According to Urban Dictionary’s top result: “During the fall and winter months people who would normally rather be single or promiscuous find themselves along with the rest of the world desiring to be ‘cuffed’ or tied down by a serious relationship. The cold weather and prolonged indoor activity causes singles to become lonely and desperate to be cuffed.”

In short, getting cuffed is a fun and effective way to make it through the winter with a bit of joy and excitement, rather than lying in wait of warmer months.

First-year Hannah Matthews has been dating sophomore football player Michael Bonds since late-October. The two have been together for just over three months now and are confident that they will stay that way for seasons to come.
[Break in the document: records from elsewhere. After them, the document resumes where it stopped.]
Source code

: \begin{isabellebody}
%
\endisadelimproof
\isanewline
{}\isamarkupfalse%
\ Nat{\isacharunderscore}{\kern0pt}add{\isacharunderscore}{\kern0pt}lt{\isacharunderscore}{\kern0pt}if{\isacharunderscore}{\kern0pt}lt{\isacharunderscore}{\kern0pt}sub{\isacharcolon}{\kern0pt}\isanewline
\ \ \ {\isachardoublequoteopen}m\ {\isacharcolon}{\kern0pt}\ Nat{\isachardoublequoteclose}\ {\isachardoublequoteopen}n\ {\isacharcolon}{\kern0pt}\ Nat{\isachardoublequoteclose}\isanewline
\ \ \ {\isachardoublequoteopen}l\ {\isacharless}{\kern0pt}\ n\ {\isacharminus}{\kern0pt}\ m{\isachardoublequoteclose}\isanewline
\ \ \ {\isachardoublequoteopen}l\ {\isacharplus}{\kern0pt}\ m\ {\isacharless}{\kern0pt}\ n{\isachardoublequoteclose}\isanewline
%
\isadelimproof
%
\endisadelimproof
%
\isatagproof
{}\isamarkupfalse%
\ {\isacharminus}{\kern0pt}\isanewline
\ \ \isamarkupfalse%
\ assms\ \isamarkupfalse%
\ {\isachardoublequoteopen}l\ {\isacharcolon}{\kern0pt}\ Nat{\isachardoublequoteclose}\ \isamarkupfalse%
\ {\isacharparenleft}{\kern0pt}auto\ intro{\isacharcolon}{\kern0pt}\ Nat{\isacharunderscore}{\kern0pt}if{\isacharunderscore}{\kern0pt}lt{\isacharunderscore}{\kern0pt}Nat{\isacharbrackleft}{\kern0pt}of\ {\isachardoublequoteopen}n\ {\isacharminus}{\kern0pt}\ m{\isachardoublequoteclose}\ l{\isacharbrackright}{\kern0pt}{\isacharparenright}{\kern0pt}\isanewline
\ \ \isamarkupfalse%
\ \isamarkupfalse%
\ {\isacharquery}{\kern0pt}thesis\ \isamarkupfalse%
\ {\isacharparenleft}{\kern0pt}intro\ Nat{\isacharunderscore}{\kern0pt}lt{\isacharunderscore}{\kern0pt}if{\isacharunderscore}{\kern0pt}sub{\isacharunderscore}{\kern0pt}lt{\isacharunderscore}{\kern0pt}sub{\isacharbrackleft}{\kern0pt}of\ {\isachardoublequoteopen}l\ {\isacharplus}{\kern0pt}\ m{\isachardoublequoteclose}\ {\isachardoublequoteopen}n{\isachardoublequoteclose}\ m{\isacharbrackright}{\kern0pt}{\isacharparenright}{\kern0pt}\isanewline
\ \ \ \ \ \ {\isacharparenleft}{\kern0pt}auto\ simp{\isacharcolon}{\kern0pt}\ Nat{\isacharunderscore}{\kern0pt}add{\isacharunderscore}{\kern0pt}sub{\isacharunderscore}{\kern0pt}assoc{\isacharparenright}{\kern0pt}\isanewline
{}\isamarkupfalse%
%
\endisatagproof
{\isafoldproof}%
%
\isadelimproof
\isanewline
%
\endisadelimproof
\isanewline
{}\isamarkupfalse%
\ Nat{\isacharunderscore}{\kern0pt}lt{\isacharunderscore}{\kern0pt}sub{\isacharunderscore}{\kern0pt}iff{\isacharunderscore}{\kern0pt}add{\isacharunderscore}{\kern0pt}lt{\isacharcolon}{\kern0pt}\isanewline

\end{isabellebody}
“I definitely did not plan on getting cuffed just for the sake of it,” Matthews said. “We just really hit it off and it honestly had nothing to do with relationship season coming up. I really never even thought about it like that but it has been nice having someone around for the holidays.”

However, some don’t think about the season of love as series of glorious social events, instead experiencing a strong sense of FOMO, or fear of missing out.

“There’s just a lot of couple opportunities during the holiday season, but I was alone and single so I couldn’t participate in any of them,” said Zoe Bishop, a first-year on the softball team.

Being single during a time where couples seem to be everywhere, doing lovey activities together like kissing under the mistletoe, posting “thankful for u ;)” Thanksgiving photos all over Instagram, enjoying midnight New Years Eve kisses, and of course, participating in the love fest extravaganza that is Valentine’s day, can lead people to feel alone. However, many of the things that seem to be catered toward pairs can be just as fun with a group of friends. Ice skating, Friends-givings, secret Santa and New Years Eve parties await those who choose friends over feelings.

“It kind of sucked not having a girlfriend over winter break because I didn’t have as much going on,” said first-year Thomas Garvey. “When I was at school, I was glad I didn’t have a girlfriend because I got to spend all my time with my friends and just do stuff with them.”

With Ariana Grande pledging to stay single for all of 2019 and producing hits on just how freeing it is to be independent, there seems to be less pressure to couple up, and it can be more appealing to those like Garvey to make more time for friends.

Still, those in relationships love to embrace the spirit of it.

“I would like to give a shoutout to my squishy (Matthews) for making me feel warm and awesome, even when the weather is cold and shitty,” said Bonds.

Valentine’s Day signals the end of cuffing season. As temperatures rise, more and more couples turn in their cuffs for cut-offs, bringing cuffing season to a close just in time to embrace the fearless attitude of “thank u, next.”